* _Exercise objective_:
Look through the lines below; wherever the word "individual" appears, copy that line.

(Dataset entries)
★ ★ ★ ★ ★ ★ ★
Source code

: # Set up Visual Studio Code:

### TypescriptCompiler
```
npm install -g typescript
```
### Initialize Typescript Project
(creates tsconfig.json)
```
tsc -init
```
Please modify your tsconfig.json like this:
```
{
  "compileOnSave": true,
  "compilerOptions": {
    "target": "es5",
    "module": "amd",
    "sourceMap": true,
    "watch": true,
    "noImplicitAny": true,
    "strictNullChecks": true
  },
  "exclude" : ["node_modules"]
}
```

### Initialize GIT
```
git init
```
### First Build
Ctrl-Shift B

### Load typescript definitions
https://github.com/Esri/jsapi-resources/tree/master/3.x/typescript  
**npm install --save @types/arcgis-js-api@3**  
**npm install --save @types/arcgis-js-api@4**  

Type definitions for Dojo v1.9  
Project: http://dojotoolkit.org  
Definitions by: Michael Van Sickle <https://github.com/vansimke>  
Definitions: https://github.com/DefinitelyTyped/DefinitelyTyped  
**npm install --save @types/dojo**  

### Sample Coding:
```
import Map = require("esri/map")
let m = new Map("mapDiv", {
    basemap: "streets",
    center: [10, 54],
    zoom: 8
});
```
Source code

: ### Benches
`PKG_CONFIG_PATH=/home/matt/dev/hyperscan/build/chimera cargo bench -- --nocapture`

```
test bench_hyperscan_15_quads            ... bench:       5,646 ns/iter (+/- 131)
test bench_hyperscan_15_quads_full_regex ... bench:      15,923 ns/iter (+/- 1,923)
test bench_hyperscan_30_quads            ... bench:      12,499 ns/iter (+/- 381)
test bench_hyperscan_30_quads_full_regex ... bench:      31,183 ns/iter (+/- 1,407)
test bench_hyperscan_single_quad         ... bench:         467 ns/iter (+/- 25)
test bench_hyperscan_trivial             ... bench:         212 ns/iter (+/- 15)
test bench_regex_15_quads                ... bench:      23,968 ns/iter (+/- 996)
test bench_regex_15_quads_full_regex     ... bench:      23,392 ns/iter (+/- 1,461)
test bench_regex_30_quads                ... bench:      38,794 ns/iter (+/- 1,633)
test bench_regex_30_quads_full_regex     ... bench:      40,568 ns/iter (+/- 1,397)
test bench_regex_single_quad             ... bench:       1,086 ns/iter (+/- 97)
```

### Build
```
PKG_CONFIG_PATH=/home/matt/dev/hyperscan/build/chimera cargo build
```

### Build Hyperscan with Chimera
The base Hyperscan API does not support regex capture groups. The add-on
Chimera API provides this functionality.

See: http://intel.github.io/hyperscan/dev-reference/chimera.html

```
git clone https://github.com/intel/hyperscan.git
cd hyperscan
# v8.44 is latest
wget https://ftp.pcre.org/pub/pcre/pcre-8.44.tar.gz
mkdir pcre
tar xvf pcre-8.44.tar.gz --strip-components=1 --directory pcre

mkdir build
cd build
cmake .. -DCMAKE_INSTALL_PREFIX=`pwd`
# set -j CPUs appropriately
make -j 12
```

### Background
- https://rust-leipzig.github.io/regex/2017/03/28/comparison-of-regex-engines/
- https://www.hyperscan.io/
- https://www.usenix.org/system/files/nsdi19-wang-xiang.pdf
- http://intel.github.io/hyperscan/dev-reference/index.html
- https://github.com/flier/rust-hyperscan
★ ★ ★ ★ ★ ★ ★
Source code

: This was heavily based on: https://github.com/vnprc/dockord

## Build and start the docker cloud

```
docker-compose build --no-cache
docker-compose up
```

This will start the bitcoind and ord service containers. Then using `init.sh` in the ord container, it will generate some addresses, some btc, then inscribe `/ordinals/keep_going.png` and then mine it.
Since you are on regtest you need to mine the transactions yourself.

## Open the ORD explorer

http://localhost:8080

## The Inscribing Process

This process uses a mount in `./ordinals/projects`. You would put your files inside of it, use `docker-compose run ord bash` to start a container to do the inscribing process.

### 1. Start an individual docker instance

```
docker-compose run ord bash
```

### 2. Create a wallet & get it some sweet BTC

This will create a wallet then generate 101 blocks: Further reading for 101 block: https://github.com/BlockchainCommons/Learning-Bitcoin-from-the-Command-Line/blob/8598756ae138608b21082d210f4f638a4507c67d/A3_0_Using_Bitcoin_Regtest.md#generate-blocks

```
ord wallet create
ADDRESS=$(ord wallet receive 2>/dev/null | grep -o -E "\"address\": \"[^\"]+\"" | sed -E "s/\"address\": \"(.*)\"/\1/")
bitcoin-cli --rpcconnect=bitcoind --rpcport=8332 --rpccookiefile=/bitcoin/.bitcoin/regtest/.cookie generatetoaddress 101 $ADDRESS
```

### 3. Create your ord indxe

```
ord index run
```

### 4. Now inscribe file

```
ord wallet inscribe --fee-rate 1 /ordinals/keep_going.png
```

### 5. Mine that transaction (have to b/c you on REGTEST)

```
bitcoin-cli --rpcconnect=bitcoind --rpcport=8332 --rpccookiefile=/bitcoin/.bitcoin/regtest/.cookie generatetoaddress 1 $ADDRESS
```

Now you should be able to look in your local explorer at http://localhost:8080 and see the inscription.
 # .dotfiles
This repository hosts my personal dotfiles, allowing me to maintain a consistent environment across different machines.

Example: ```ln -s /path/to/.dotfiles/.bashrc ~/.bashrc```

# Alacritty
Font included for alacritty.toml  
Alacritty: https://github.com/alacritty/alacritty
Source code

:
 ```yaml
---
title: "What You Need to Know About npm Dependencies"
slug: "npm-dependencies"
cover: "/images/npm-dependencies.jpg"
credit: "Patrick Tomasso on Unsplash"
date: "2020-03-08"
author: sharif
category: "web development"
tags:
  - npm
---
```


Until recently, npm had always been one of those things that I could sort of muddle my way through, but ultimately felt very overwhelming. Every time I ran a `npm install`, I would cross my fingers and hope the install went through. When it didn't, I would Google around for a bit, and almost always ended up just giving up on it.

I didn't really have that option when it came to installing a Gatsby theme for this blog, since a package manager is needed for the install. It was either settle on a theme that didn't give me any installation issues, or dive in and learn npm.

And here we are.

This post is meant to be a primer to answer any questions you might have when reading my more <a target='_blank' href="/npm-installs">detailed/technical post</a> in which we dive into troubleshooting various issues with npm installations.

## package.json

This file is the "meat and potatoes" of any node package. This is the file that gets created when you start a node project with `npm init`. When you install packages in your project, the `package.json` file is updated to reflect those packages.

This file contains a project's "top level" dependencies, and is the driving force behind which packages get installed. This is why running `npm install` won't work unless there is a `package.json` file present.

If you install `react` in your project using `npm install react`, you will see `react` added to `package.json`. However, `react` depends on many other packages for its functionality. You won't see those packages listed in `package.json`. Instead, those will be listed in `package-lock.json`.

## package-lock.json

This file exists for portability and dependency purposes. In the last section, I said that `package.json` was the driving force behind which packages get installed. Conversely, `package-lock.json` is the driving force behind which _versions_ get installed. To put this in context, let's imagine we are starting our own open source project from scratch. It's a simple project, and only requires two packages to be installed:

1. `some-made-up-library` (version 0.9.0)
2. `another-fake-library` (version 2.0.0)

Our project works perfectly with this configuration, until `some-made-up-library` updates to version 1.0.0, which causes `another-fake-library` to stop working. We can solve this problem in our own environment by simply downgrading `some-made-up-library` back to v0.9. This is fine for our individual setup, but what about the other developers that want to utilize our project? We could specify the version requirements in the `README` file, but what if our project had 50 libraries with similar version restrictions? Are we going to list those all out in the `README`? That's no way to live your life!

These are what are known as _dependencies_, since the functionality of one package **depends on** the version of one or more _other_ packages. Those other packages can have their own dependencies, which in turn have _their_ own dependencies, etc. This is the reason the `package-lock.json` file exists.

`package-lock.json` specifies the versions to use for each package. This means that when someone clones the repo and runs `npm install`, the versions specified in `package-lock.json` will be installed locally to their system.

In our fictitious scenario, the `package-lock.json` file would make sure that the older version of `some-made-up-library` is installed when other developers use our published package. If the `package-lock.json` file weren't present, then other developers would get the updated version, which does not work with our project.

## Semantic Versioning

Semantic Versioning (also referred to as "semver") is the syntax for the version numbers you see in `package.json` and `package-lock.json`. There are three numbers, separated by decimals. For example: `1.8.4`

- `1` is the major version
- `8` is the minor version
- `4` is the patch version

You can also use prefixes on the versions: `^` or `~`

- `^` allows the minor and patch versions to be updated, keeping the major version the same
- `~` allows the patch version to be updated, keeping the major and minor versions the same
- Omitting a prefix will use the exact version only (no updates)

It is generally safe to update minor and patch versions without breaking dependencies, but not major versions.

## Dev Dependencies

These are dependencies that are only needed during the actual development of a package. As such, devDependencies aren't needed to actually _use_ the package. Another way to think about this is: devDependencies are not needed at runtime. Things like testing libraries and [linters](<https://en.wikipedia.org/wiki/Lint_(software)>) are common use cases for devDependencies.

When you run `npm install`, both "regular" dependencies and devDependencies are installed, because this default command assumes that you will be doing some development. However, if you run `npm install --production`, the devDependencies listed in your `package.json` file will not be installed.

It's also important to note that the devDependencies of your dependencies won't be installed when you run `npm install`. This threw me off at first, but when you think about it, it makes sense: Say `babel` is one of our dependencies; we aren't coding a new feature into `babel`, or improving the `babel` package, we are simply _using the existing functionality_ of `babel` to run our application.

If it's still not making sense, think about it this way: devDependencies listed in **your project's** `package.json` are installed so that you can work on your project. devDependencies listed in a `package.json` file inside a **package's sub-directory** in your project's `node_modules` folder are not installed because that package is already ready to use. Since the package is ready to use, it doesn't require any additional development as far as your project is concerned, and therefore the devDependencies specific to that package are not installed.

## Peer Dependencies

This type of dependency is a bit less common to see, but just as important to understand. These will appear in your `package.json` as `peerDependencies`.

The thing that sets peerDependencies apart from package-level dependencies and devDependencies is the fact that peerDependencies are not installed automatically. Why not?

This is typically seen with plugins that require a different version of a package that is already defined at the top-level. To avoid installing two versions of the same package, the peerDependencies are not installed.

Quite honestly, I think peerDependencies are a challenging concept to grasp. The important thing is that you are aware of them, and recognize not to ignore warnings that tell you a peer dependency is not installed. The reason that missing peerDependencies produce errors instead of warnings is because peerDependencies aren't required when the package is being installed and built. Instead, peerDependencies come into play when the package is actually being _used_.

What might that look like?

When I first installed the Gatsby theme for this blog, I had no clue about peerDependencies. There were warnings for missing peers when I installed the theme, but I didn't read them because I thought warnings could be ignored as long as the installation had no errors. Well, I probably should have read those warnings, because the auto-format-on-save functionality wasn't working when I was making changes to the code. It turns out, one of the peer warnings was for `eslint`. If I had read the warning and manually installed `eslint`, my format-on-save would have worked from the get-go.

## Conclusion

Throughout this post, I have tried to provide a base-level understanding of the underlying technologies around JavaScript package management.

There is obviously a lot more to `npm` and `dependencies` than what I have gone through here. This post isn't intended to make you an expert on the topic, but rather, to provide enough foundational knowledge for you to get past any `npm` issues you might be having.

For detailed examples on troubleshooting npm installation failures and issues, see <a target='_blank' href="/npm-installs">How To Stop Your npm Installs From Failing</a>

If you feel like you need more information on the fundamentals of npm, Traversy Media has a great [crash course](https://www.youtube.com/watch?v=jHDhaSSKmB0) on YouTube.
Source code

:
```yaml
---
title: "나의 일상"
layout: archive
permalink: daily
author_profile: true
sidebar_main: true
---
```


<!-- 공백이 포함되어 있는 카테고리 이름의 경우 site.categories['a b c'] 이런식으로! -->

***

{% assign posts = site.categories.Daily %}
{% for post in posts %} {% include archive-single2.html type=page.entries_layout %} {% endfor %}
★ ★ ★ ★ ★ ★ ★
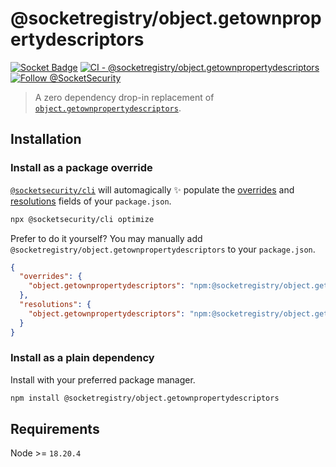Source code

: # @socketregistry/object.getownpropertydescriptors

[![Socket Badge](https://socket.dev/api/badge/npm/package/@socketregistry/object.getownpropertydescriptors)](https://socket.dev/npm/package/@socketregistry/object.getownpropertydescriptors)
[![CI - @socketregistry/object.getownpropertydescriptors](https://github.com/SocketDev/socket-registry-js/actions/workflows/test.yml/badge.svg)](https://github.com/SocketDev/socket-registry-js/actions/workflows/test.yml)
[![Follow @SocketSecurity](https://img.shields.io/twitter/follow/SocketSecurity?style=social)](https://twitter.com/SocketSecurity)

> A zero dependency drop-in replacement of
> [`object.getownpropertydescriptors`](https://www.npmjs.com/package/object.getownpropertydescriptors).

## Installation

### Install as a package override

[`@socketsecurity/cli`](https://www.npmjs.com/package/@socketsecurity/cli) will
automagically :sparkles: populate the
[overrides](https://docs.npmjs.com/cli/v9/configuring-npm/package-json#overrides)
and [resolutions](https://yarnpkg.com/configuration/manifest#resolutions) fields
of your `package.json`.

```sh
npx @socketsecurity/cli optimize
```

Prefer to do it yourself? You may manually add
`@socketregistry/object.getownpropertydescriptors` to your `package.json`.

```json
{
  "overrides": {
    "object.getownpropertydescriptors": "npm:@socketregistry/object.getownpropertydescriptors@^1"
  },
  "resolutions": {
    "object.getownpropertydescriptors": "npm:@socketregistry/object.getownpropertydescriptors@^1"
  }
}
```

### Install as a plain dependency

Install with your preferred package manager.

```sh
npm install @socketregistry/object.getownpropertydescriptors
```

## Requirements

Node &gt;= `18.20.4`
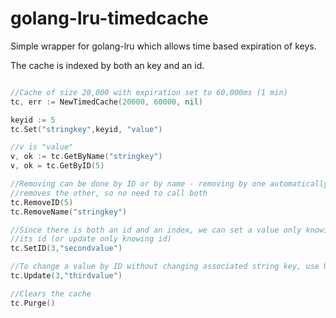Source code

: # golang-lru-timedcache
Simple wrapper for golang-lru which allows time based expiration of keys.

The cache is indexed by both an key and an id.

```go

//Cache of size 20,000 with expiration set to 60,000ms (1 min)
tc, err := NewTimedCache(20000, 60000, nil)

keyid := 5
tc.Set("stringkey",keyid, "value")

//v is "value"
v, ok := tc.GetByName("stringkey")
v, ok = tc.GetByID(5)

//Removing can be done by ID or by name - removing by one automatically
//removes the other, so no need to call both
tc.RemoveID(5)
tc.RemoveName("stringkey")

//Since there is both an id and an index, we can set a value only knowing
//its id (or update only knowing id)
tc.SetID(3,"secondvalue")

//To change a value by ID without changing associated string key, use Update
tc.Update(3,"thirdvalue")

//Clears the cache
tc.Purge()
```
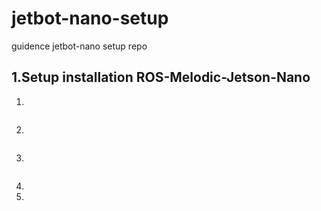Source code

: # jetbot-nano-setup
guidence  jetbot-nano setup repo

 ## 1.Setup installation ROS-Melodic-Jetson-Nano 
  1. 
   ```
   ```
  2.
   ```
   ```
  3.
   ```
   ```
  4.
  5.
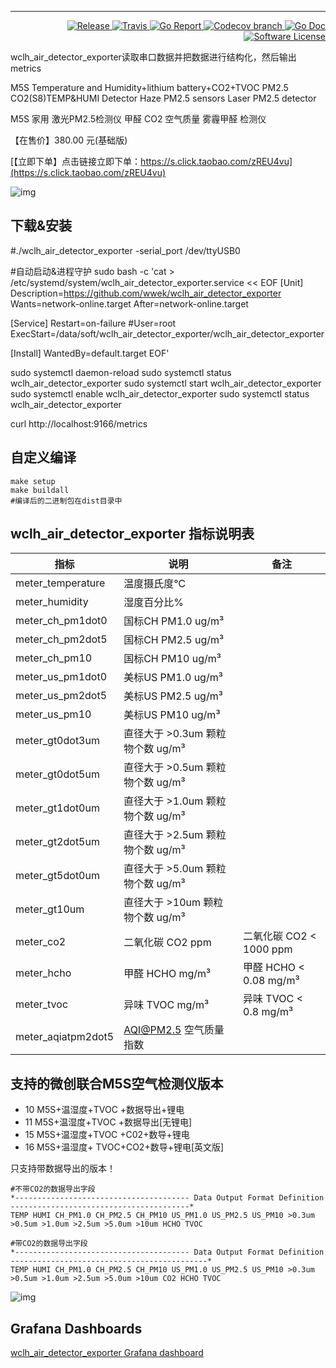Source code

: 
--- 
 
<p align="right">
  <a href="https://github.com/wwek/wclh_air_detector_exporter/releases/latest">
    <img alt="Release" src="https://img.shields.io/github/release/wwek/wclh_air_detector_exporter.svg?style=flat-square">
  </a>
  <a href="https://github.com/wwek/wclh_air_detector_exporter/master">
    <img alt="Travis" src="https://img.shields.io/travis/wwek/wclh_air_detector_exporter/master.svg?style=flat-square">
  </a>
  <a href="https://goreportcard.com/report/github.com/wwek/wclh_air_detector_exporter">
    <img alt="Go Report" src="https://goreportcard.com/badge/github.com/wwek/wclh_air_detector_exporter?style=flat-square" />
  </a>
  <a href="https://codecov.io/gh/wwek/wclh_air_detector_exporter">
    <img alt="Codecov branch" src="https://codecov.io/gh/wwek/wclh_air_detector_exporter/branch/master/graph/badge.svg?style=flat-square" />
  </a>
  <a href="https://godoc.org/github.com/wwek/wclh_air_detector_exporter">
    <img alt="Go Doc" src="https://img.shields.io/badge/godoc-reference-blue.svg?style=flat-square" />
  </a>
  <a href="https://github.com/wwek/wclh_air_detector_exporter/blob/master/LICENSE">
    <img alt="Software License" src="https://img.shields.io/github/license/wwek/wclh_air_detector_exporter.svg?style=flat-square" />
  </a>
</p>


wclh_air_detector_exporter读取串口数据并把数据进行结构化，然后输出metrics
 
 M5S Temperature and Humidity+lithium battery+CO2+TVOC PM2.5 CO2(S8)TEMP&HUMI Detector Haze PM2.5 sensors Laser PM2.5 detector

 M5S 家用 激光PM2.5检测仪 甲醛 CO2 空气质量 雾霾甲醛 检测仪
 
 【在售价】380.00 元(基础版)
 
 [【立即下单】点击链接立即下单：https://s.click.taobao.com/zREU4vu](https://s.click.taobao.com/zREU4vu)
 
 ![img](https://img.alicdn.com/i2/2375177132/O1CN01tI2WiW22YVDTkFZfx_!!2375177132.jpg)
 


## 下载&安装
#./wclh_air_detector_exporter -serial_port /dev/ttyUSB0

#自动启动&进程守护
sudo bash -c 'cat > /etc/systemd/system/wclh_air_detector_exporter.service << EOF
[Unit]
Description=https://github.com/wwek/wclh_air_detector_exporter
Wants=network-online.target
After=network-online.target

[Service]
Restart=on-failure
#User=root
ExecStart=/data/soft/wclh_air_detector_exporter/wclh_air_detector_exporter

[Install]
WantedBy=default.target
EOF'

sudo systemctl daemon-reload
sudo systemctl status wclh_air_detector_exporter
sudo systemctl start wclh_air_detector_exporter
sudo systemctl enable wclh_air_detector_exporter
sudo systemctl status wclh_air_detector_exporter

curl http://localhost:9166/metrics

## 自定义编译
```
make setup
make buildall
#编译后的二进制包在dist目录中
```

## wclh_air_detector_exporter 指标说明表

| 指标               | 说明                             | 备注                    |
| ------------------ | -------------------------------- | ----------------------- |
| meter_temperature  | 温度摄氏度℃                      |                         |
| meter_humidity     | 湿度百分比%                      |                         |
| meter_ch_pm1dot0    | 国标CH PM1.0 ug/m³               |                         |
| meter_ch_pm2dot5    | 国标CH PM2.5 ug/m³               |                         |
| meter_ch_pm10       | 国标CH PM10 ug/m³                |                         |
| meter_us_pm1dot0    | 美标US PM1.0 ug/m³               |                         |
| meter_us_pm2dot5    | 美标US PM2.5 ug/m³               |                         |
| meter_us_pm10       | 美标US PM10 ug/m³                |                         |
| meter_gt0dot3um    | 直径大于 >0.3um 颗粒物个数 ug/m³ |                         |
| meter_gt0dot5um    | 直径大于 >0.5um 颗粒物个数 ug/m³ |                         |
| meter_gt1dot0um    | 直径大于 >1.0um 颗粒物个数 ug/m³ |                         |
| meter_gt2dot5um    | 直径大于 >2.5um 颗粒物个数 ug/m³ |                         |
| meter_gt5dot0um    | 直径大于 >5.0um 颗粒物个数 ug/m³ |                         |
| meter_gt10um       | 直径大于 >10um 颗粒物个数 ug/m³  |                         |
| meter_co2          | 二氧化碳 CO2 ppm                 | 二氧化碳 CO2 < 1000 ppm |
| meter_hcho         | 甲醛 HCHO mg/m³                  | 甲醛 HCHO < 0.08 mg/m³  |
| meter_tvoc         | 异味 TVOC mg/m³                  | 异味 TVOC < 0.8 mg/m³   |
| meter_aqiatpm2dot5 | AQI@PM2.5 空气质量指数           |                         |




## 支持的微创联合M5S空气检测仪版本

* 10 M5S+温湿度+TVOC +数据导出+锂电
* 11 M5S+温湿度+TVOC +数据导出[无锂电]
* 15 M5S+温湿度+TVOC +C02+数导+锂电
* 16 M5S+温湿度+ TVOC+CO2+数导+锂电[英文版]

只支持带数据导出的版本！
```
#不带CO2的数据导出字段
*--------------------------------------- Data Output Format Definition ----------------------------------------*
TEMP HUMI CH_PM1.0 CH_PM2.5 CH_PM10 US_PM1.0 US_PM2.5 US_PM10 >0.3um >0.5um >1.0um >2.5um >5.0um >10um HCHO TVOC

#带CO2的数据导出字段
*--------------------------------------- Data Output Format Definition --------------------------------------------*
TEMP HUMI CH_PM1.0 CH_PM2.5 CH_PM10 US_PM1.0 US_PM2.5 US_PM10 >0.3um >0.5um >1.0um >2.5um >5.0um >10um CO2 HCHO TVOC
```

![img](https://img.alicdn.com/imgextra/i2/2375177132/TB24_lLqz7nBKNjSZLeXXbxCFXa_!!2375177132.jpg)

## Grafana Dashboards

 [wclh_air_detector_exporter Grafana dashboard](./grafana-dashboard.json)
★ ★ ★ ★ ★ ★ ★
* _Exercise response_:
### 1. Start an individual docker instance
Our project works perfectly with this configuration, until `some-made-up-library` updates to version 1.0.0, which causes `another-fake-library` to stop working. We can solve this problem in our own environment by simply downgrading `some-made-up-library` back to v0.9. This is fine for our individual setup, but what about the other developers that want to utilize our project? We could specify the version requirements in the `README` file, but what if our project had 50 libraries with similar version restrictions? Are we going to list those all out in the `README`? That's no way to live your life!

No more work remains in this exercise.